## Work item
Reproduce the listing verbatim through the line with "focusing on and".

## Records to use
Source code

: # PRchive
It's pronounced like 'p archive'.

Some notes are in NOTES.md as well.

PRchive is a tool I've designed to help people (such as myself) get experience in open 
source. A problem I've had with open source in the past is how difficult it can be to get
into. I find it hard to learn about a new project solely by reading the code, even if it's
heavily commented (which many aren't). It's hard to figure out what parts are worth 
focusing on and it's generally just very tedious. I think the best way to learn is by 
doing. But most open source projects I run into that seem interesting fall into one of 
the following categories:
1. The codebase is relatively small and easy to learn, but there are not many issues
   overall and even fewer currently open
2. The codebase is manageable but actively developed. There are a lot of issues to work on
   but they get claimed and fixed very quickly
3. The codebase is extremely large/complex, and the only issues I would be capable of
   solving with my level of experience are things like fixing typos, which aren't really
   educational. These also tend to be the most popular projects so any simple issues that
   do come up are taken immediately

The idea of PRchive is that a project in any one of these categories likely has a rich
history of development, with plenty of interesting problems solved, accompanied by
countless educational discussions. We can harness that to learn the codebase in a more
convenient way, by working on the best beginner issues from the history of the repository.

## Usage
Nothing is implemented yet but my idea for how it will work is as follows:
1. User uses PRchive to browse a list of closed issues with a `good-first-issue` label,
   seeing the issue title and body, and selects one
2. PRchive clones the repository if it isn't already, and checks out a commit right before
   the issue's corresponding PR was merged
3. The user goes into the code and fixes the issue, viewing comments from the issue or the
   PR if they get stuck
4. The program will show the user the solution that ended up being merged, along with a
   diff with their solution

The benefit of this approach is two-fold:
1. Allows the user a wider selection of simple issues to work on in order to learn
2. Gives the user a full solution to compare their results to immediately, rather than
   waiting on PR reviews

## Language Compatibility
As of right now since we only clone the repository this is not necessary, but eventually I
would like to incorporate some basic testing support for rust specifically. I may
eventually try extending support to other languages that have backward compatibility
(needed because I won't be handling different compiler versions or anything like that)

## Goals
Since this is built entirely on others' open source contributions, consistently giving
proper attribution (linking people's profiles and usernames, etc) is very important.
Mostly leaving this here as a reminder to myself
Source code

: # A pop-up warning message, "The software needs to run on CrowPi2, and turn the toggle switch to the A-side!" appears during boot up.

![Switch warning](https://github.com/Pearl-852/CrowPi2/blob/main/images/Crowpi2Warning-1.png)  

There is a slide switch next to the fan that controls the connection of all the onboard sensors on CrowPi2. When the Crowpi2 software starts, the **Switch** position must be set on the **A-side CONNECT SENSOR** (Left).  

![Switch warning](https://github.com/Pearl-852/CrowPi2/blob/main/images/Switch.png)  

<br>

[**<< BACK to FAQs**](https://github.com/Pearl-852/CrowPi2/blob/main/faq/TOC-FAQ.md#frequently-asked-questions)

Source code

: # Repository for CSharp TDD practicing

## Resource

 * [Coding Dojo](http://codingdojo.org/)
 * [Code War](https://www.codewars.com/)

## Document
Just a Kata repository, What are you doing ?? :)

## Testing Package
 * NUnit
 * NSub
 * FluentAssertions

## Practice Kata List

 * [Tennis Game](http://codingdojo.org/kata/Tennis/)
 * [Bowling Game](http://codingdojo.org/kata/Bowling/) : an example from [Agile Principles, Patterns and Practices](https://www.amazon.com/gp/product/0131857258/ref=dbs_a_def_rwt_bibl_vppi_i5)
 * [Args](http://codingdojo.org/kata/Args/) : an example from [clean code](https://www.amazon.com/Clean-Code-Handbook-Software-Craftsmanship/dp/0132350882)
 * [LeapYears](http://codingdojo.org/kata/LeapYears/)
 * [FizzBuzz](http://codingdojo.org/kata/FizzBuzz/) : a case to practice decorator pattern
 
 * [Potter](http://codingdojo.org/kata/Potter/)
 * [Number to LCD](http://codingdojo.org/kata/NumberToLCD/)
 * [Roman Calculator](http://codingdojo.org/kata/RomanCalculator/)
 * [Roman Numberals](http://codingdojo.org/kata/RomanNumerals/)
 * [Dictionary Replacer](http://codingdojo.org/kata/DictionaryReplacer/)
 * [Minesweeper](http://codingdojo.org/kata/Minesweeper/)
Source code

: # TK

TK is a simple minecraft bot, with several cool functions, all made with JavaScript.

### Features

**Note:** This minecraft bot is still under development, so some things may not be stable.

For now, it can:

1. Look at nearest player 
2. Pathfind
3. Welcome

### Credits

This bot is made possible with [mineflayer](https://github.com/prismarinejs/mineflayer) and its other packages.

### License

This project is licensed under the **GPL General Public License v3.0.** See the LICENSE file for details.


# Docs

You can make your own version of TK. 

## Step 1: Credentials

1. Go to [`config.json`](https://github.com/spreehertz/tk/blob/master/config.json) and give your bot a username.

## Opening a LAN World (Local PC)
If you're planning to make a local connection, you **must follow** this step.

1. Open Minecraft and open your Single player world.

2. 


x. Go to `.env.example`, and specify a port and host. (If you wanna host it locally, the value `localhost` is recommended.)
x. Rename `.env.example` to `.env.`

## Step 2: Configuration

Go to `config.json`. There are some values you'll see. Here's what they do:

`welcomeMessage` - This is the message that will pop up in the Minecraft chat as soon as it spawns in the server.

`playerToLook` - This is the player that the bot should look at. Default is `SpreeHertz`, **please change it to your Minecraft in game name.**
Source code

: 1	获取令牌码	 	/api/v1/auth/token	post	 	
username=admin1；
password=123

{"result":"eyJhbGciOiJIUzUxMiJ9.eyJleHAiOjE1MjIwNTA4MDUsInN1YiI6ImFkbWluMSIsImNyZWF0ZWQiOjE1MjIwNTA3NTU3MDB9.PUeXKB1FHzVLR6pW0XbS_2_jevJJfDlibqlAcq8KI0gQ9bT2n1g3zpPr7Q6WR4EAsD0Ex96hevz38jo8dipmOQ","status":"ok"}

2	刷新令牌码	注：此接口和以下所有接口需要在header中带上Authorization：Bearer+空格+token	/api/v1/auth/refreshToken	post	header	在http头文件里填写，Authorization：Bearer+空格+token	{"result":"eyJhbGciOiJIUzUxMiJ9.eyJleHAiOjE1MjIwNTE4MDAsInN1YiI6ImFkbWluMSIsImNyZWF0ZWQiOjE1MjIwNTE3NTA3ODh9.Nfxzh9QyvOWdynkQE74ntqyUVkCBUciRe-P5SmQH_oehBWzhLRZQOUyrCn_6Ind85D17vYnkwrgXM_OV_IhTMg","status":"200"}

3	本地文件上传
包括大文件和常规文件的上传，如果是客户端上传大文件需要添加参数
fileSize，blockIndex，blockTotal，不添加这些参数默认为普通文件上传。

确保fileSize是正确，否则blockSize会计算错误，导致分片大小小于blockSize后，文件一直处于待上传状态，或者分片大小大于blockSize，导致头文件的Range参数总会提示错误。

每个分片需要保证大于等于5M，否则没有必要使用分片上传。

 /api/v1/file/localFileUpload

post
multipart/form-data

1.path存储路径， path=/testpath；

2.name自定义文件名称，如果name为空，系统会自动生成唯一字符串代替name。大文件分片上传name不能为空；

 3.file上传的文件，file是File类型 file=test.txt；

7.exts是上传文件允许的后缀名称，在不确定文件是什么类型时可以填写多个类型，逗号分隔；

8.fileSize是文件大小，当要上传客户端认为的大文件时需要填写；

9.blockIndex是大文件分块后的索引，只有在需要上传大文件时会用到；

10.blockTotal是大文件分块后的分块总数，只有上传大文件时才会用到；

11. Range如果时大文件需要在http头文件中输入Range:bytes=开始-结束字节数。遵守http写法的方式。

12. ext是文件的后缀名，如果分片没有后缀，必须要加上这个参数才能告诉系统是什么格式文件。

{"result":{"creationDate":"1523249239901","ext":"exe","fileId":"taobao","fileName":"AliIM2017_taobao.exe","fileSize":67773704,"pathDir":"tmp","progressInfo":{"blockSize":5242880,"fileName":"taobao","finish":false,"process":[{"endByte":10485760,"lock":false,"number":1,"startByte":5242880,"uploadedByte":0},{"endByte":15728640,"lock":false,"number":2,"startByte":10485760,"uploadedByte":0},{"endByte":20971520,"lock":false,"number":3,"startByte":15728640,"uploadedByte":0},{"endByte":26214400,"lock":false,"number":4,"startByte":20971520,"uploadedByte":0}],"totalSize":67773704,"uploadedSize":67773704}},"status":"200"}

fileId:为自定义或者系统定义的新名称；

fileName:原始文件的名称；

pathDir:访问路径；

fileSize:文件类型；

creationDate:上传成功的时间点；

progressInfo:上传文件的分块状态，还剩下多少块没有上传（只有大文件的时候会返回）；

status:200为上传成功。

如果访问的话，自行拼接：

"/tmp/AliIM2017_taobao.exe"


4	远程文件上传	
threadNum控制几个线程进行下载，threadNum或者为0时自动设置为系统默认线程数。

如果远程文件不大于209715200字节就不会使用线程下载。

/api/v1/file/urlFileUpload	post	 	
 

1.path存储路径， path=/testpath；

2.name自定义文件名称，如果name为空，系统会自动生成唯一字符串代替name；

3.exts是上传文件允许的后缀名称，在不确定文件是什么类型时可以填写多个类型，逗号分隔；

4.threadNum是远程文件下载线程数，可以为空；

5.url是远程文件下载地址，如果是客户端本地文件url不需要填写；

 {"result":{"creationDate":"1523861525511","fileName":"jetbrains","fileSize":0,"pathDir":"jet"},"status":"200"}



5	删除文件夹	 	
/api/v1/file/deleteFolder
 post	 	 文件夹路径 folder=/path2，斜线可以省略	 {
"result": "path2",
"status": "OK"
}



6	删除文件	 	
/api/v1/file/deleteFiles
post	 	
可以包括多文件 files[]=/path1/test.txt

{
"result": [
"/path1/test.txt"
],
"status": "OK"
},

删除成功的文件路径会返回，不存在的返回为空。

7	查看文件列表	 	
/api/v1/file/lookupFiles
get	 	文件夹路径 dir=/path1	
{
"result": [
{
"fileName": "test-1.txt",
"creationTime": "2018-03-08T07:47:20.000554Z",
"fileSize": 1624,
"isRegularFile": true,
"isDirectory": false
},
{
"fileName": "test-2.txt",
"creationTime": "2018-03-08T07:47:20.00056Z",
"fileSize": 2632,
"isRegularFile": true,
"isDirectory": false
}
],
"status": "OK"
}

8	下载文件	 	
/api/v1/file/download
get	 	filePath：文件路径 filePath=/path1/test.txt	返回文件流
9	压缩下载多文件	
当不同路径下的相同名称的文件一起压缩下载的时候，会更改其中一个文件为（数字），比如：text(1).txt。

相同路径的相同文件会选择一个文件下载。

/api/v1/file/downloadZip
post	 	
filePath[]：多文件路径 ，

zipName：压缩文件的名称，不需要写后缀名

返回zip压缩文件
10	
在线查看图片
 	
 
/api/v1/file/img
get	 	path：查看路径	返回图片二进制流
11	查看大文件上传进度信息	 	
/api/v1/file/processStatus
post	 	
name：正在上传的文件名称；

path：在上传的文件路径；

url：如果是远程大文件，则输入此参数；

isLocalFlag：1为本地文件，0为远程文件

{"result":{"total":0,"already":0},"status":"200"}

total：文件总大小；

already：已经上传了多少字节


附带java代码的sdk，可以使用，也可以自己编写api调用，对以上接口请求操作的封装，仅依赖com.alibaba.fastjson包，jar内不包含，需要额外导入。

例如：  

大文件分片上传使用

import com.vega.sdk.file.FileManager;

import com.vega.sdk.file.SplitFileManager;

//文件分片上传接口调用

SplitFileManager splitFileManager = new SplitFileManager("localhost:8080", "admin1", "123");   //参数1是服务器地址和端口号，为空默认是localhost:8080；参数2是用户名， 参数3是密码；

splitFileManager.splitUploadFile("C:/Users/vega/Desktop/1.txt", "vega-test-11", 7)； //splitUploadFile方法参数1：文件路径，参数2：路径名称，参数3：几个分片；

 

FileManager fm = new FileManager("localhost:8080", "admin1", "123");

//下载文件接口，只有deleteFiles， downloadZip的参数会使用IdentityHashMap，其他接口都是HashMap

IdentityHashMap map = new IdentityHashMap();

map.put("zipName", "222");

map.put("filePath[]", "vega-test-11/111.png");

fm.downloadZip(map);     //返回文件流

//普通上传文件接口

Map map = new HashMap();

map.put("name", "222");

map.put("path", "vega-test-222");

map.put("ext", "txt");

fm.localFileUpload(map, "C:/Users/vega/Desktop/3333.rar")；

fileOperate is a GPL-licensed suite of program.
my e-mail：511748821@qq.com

## Result for this exercise
Source code

: # PRchive
It's pronounced like 'p archive'.

Some notes are in NOTES.md as well.

PRchive is a tool I've designed to help people (such as myself) get experience in open 
source. A problem I've had with open source in the past is how difficult it can be to get
into. I find it hard to learn about a new project solely by reading the code, even if it's
heavily commented (which many aren't). It's hard to figure out what parts are worth 
focusing on and it's generally just very tedious. I think the best way to learn is by 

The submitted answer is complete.